>>>>>
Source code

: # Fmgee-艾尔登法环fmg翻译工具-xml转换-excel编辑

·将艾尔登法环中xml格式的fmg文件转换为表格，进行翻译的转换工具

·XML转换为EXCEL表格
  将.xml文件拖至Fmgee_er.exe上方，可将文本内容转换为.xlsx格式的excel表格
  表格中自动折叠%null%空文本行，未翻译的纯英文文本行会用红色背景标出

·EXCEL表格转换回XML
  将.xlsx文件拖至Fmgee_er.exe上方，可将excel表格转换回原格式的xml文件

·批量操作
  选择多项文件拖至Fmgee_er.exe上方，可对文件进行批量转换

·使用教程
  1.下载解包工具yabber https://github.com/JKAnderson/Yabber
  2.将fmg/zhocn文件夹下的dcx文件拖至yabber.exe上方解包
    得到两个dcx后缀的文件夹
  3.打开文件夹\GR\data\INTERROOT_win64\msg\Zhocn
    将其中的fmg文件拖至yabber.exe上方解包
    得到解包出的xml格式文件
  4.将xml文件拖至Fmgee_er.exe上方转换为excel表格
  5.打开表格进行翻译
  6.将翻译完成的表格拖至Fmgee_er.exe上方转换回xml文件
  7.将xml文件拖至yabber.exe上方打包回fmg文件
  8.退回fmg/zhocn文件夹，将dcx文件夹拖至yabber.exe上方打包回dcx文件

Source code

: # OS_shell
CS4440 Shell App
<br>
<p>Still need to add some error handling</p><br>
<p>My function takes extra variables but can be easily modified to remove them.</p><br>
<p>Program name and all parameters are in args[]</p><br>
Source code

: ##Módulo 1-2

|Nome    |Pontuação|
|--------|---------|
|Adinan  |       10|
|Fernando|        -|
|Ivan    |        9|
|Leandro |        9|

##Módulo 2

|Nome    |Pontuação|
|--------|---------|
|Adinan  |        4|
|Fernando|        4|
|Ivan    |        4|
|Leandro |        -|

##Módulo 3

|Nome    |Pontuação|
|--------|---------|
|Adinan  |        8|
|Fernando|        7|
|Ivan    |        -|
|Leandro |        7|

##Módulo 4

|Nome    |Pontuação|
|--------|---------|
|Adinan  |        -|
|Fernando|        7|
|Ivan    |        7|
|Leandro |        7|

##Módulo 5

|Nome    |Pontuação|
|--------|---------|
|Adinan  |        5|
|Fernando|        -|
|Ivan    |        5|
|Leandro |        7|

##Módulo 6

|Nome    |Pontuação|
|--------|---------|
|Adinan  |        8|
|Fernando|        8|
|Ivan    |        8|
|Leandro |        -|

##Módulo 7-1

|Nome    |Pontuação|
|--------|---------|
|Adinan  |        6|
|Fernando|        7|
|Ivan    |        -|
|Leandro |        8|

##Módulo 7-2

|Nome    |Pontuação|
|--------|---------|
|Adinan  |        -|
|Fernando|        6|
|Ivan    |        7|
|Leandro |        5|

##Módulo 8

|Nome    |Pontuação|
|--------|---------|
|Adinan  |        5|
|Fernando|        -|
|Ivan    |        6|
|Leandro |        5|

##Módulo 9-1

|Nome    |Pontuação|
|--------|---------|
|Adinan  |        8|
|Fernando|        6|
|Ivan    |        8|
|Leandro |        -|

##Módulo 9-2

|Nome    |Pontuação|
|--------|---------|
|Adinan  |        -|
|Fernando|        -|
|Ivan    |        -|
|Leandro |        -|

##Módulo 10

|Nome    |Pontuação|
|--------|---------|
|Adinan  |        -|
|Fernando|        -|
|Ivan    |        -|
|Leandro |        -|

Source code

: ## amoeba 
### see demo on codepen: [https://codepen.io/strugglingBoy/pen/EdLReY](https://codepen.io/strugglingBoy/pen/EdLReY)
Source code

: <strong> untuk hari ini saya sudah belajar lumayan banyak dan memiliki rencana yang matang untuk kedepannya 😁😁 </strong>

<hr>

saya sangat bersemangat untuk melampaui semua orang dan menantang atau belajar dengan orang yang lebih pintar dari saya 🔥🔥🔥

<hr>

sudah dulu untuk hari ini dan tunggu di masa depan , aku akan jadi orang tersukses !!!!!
<<<<<
• **Work required**
Repeat the data precisely, line by line.

• **Solution below**
Source code

: # Fmgee-艾尔登法环fmg翻译工具-xml转换-excel编辑

·将艾尔登法环中xml格式的fmg文件转换为表格，进行翻译的转换工具

·XML转换为EXCEL表格
  将.xml文件拖至Fmgee_er.exe上方，可将文本内容转换为.xlsx格式的excel表格
  表格中自动折叠%null%空文本行，未翻译的纯英文文本行会用红色背景标出

·EXCEL表格转换回XML
  将.xlsx文件拖至Fmgee_er.exe上方，可将excel表格转换回原格式的xml文件

·批量操作
  选择多项文件拖至Fmgee_er.exe上方，可对文件进行批量转换

·使用教程
  1.下载解包工具yabber https://github.com/JKAnderson/Yabber
  2.将fmg/zhocn文件夹下的dcx文件拖至yabber.exe上方解包
    得到两个dcx后缀的文件夹
  3.打开文件夹\GR\data\INTERROOT_win64\msg\Zhocn
    将其中的fmg文件拖至yabber.exe上方解包
    得到解包出的xml格式文件
  4.将xml文件拖至Fmgee_er.exe上方转换为excel表格
  5.打开表格进行翻译
  6.将翻译完成的表格拖至Fmgee_er.exe上方转换回xml文件
  7.将xml文件拖至yabber.exe上方打包回fmg文件
  8.退回fmg/zhocn文件夹，将dcx文件夹拖至yabber.exe上方打包回dcx文件

Source code

: # OS_shell
CS4440 Shell App
<br>
<p>Still need to add some error handling</p><br>
<p>My function takes extra variables but can be easily modified to remove them.</p><br>
<p>Program name and all parameters are in args[]</p><br>
Source code

: ##Módulo 1-2

|Nome    |Pontuação|
|--------|---------|
|Adinan  |       10|
|Fernando|        -|
|Ivan    |        9|
|Leandro |        9|

##Módulo 2

|Nome    |Pontuação|
|--------|---------|
|Adinan  |        4|
|Fernando|        4|
|Ivan    |        4|
|Leandro |        -|

##Módulo 3

|Nome    |Pontuação|
|--------|---------|
|Adinan  |        8|
|Fernando|        7|
|Ivan    |        -|
|Leandro |        7|

##Módulo 4

|Nome    |Pontuação|
|--------|---------|
|Adinan  |        -|
|Fernando|        7|
|Ivan    |        7|
|Leandro |        7|

##Módulo 5

|Nome    |Pontuação|
|--------|---------|
|Adinan  |        5|
|Fernando|        -|
|Ivan    |        5|
|Leandro |        7|

##Módulo 6

|Nome    |Pontuação|
|--------|---------|
|Adinan  |        8|
|Fernando|        8|
|Ivan    |        8|
|Leandro |        -|

##Módulo 7-1

|Nome    |Pontuação|
|--------|---------|
|Adinan  |        6|
|Fernando|        7|
|Ivan    |        -|
|Leandro |        8|

##Módulo 7-2

|Nome    |Pontuação|
|--------|---------|
|Adinan  |        -|
|Fernando|        6|
|Ivan    |        7|
|Leandro |        5|

##Módulo 8

|Nome    |Pontuação|
|--------|---------|
|Adinan  |        5|
|Fernando|        -|
|Ivan    |        6|
|Leandro |        5|

##Módulo 9-1

|Nome    |Pontuação|
|--------|---------|
|Adinan  |        8|
|Fernando|        6|
|Ivan    |        8|
|Leandro |        -|

##Módulo 9-2

|Nome    |Pontuação|
|--------|---------|
|Adinan  |        -|
|Fernando|        -|
|Ivan    |        -|
|Leandro |        -|

##Módulo 10

|Nome    |Pontuação|
|--------|---------|
|Adinan  |        -|
|Fernando|        -|
|Ivan    |        -|
|Leandro |        -|

Source code

: ## amoeba 
### see demo on codepen: [https://codepen.io/strugglingBoy/pen/EdLReY](https://codepen.io/strugglingBoy/pen/EdLReY)
Source code

: <strong> untuk hari ini saya sudah belajar lumayan banyak dan memiliki rencana yang matang untuk kedepannya 😁😁 </strong>

<hr>

saya sangat bersemangat untuk melampaui semua orang dan menantang atau belajar dengan orang yang lebih pintar dari saya 🔥🔥🔥

<hr>

sudah dulu untuk hari ini dan tunggu di masa depan , aku akan jadi orang tersukses !!!!!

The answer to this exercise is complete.